Below are two photos of milkweed flowers about to burst. They can be picked now and eaten. Parboil them. I like to make wild tabouli with them. The look and the texture is similar to bulghur wheat, though the taste is lighter and fresher. Add some chopped almonds and dressing of your choice (lemon, vinegar, herbs, mustard.) 



Many of you probably know that milkweed is the favorite food of monarch butterflies. They rely on it to complete one of the most incredible journeys on our planet, migrating to and from pine forests in the mountains of Mexico. To me, the most inspiring aspect of this journey is that they change forms halfway. A butterfly leaves Mexico, flies all the way to Block Island, lays eggs which become a caterpillar, which weaves a chrysalis around itself in which it completely dissolves. When it emerges, it is winged again, ready to fly south to begin the cycle. 

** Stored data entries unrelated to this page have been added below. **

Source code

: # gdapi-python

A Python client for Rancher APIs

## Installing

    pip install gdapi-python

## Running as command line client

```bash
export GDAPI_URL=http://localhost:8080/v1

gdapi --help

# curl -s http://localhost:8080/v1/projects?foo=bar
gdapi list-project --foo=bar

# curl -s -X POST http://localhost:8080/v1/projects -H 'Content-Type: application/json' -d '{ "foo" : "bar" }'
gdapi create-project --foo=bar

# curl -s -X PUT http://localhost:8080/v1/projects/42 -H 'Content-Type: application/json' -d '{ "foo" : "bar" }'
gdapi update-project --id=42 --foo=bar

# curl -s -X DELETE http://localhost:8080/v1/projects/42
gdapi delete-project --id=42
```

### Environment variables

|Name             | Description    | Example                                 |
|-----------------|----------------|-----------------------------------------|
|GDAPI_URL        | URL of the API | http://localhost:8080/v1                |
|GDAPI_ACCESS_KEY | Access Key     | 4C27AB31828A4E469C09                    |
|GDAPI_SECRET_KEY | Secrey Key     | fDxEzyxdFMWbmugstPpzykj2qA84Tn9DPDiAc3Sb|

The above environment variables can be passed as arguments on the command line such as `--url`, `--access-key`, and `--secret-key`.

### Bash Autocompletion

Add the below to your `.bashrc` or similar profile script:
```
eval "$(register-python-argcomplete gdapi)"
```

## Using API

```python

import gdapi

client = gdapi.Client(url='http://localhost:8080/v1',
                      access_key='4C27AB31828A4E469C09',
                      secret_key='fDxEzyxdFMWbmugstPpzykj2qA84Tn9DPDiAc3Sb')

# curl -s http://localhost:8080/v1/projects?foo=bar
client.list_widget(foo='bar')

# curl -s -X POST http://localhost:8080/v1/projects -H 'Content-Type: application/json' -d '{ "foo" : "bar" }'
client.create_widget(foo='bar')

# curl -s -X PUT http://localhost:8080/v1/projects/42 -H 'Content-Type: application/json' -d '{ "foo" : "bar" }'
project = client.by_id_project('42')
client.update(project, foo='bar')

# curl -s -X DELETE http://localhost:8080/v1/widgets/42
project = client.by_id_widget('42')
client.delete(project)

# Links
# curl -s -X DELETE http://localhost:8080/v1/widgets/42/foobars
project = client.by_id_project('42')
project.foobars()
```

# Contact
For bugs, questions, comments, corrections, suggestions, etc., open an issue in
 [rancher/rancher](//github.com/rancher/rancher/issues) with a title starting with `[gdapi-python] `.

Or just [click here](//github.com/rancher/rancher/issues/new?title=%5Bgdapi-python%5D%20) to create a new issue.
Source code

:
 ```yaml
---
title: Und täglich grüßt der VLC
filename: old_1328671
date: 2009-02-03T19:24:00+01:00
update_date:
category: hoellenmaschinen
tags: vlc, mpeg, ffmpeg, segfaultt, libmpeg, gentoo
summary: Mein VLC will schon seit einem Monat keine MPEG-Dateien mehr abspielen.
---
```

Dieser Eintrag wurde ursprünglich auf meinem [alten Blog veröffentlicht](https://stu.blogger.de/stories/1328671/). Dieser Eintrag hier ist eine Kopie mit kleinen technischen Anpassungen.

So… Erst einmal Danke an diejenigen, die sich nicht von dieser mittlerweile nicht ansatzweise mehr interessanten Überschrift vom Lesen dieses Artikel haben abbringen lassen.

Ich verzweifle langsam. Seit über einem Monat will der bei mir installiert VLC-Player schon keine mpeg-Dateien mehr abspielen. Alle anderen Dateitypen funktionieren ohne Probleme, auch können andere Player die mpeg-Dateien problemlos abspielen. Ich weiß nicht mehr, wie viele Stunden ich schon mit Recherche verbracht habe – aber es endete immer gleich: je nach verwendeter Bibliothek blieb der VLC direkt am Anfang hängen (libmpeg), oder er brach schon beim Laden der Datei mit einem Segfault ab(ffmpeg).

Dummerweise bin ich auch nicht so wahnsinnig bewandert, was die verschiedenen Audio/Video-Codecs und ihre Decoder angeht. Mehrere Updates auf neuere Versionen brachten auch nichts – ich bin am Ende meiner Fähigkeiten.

We are at a time on our planet in which many cycles are coming to an end as the result of human action. I feel immense sadness when I think that maybe one day butterflies will not appear over the bluffs and come to feed on flowers in the island's fields. I am also coming to trust that there are larger cycles that I can't see. The butterfly is a symbol of psyche, the soul. Could it be we, like the caterpillar, are dissolving into something we don't recognize yet, something light as breath under wings, translucent and shining with the knowledge of our own beauty? That is my wish for us all.